The β Subunit Gate Loop Mediates Antitermination Modification of RNA Polymerase

Abstract

Synthesis of long RNA chains by multisubunit RNA polymerases (RNAPs) requires accessory proteins that help RNAP bypass numerous roadblocks it encounters along the way. These “antitermination” proteins switch the elongating RNAP into a processive state, but the molecular mechanism of this phenomena remains unknown. Bacterial antiterminator RfaH is an excellent model to address this key mechanistic question because its structure, the mechanism of recruitment and its binding site on RNAP have been determined. RfaH increases expression of the distal genes in operons that have ops DNA elements. We found that RfaH binds simultaneously to the regions of β and β′ subunits that constitutes “jaws” of RNAP, locking it in a closed conformation.
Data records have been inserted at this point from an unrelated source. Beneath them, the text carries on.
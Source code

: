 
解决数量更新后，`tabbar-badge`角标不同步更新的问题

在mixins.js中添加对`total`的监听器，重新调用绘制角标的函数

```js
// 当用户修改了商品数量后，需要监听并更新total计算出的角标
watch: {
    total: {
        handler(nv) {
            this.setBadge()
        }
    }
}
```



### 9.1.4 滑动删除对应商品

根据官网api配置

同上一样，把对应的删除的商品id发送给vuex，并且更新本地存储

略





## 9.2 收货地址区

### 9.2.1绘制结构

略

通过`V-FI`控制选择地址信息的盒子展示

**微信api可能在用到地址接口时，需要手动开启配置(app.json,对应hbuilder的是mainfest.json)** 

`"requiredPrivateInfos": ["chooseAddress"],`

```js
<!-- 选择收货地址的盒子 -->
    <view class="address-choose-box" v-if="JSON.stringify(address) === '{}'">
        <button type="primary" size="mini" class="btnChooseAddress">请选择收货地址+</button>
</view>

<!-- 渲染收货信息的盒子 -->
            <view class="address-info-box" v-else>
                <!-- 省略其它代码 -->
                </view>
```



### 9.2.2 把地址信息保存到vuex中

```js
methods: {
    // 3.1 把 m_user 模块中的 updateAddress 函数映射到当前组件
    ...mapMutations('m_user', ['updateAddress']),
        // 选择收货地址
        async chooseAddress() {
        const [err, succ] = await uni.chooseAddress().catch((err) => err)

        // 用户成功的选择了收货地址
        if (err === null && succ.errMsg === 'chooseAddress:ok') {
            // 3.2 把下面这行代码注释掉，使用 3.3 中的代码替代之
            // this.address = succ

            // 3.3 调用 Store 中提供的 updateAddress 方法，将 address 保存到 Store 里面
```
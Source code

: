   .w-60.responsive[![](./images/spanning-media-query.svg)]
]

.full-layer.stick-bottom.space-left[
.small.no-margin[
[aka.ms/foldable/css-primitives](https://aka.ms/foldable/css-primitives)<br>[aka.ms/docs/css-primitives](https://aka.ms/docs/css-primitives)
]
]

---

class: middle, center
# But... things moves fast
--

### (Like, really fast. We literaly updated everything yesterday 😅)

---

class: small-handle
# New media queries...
Deletion of a conserved β gate loop (GL) has little effect on intrinsic properties of RNAP but completely abolishes its response to RfaH and NusG, a general paralog of RfaH. qRT‐PCR analysis of ops‐containing operon expression driven by wild‐type or ΔGL RNAP in the presence or absence of RfaH confirmed in vitro observations. Finally, we showed also that GL deletion does not compromise stimulation of Rho‐dependent termination by NusG, function that is thought to be independent from AP effect of NusG and based on physical tethering of Rho to the elongation complex. We propose that NusG‐like proteins restrict conformational mobility of RNAP, thereby locking it in a processive state.